Sunday, July 30, 2017

Thankful and Blessed


Now on Day #13 after infusion #1 and I am happy to report that I am feeling almost normal... which feels so good!!! 

I say almost because there is still an underlying tired in there--and with a no sugar and light caffeine policy for myself--it's hard to work out of, so a nap a day is helping! Also, acid re-flux is happening easily with random foods, so trying to keep track of what is triggering that. And, trying to be cautious about exposure to make sure my immune system can rebuild itself for the next round... thus, my family is at church and I am writing this blog post. I'm learning that I can't see all these people that I love and not want to receive their hugs! So far, I haven't started losing my hair, which they said would start sometime after days 10-14. My head is pretty itchy, and I have been given some really cute hats, and I still don't like the short hair cut... but I imagine that I will still wish I had it when it's gone.

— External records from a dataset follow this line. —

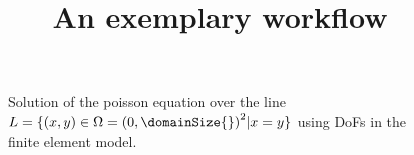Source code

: \documentclass[12pt]{article}
\title{An exemplary workflow}
\begin{document}
\maketitle

\begin{figure}[h]
    \centering%
    \caption{Solution of the poisson equation over the line $L = \{(x, y)\in\Omega = {(0, \domainSize{})}^2 | x = y\}$ using \numDofs{} DoFs in the finite element model.}%
\end{figure}
\end{document}
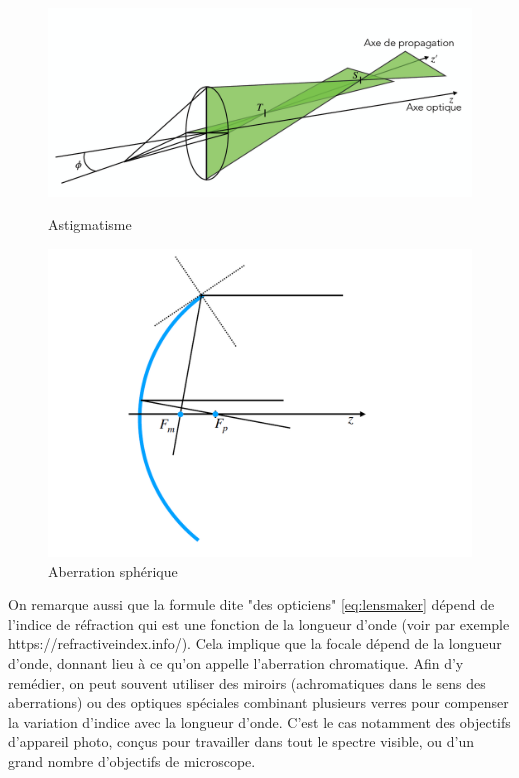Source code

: \documentclass[a4paper]{book}
\begin{document}
\begin{figure}
    \centering
    \begin{minipage}{0.6\textwidth}
        \centering
        \includegraphics[width=1.\textwidth]{pictures/Astig.png} %
        \caption{Astigmatisme}
    \end{minipage}\hfill
    \begin{minipage}{0.4\textwidth}
        \centering
        \includegraphics[width=1.0\textwidth]{pictures/abSpher.png} %
        \caption{Aberration sphérique}
    \end{minipage}
\end{figure}


On remarque aussi que la formule dite "des opticiens" \ref{eq:lensmaker} dépend de l'indice de réfraction qui est une fonction de la longueur d'onde (voir par exemple https://refractiveindex.info/). Cela implique que la focale dépend de la longueur d'onde, donnant lieu à ce qu'on appelle l'aberration chromatique. Afin d'y remédier, on peut souvent utiliser des miroirs (achromatiques dans le sens des aberrations) ou des optiques spéciales combinant plusieurs verres pour compenser la variation d'indice avec la longueur d'onde. C'est le cas notamment des objectifs d'appareil photo, conçus pour travailler dans tout le spectre visible, ou d'un grand nombre d'objectifs de microscope. 
\end{document}
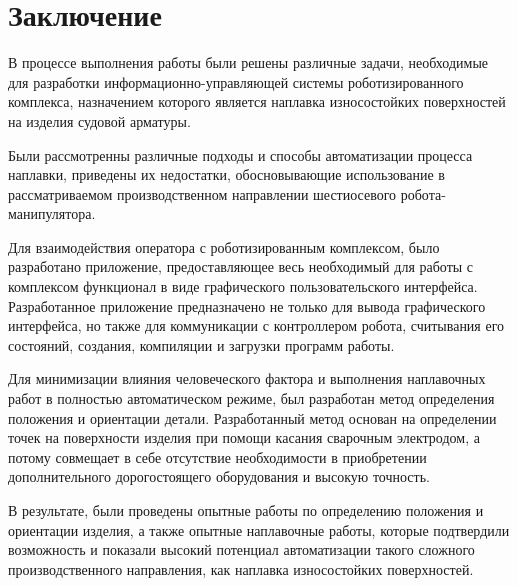 \chapter{Заключение}
В процессе выполнения работы были решены различные задачи, необходимые для разработки информационно-управляющей системы роботизированного комплекса, назначением которого является наплавка износостойких поверхностей на изделия судовой арматуры.

Были рассмотренны различные подходы и способы автоматизации процесса наплавки, приведены их недостатки, обосновывающие использование в рассматриваемом производственном направлении шестиосевого робота-манипулятора.

Для взаимодействия оператора с роботизированным комплексом, было разработано приложение, предоставляющее весь необходимый для работы с комплексом функционал в виде графического пользовательского интерфейса.
Разработанное приложение предназначено не только для вывода графического интерфейса, но также для коммуникации с контроллером робота, считывания его состояний, создания, компиляции и загрузки программ работы.

Для минимизации влияния человеческого фактора и выполнения наплавочных работ в полностью автоматическом режиме, был разработан метод определения положения и ориентации детали.
Разработанный метод основан на определении точек на поверхности изделия при помощи касания сварочным электродом, а потому совмещает в себе отсутствие необходимости в приобретении дополнительного дорогостоящего оборудования и высокую точность.

В результате, были проведены опытные работы по определению положения и ориентации изделия, а также опытные наплавочные работы, которые подтвердили возможность и показали высокий потенциал автоматизации такого сложного производственного направления, как наплавка износостойких поверхностей.
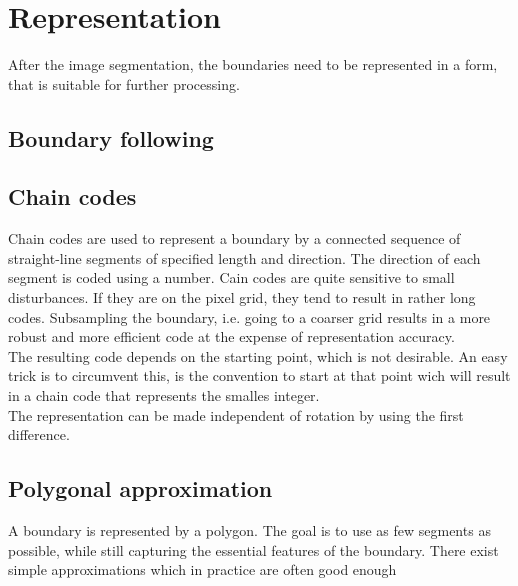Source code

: \section{Representation}
After the image segmentation, the boundaries need to be represented in a form, that is suitable for further processing.
\subsection{Boundary following}
\subsection{Chain codes}
Chain codes are used to represent a boundary by a connected sequence of straight-line segments of specified length and direction. The direction of each segment is coded using a number.
Cain codes are quite sensitive to small disturbances. If they are on the pixel grid, they tend to result in rather long codes. Subsampling the boundary, i.e. going to a coarser grid results in a more robust and more efficient code at the expense of representation accuracy.\\
The resulting code depends on the starting point, which is not desirable. An easy trick is to circumvent this, is the convention to start at that point wich will result in a chain code that represents the smalles integer.\\
The representation can be made independent of rotation by using the first difference.
\subsection{Polygonal approximation}
A boundary is represented by a polygon. The goal is to use as few segments as possible, while still capturing the essential features of the boundary. There exist simple approximations which in practice are often good enough\\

Kids came home from Hume yesterday, with dirty and tired bodies, but great stories and hearts bursting with joy! So thankful for the counselors that took on the week with these kids, the Hume staff serving these kids with their lives this summer, and for the God-led ministry of Hume Lake Christian Camps. This is where I heard the message of a God who loved me and for the first time, accepted the sacrifice Jesus made on the cross to die for my sins--the reason for the HOPE within me! Then, I got to work there two amazing summers while I was in college. Now, my kids get to experience it, too! So fun!!!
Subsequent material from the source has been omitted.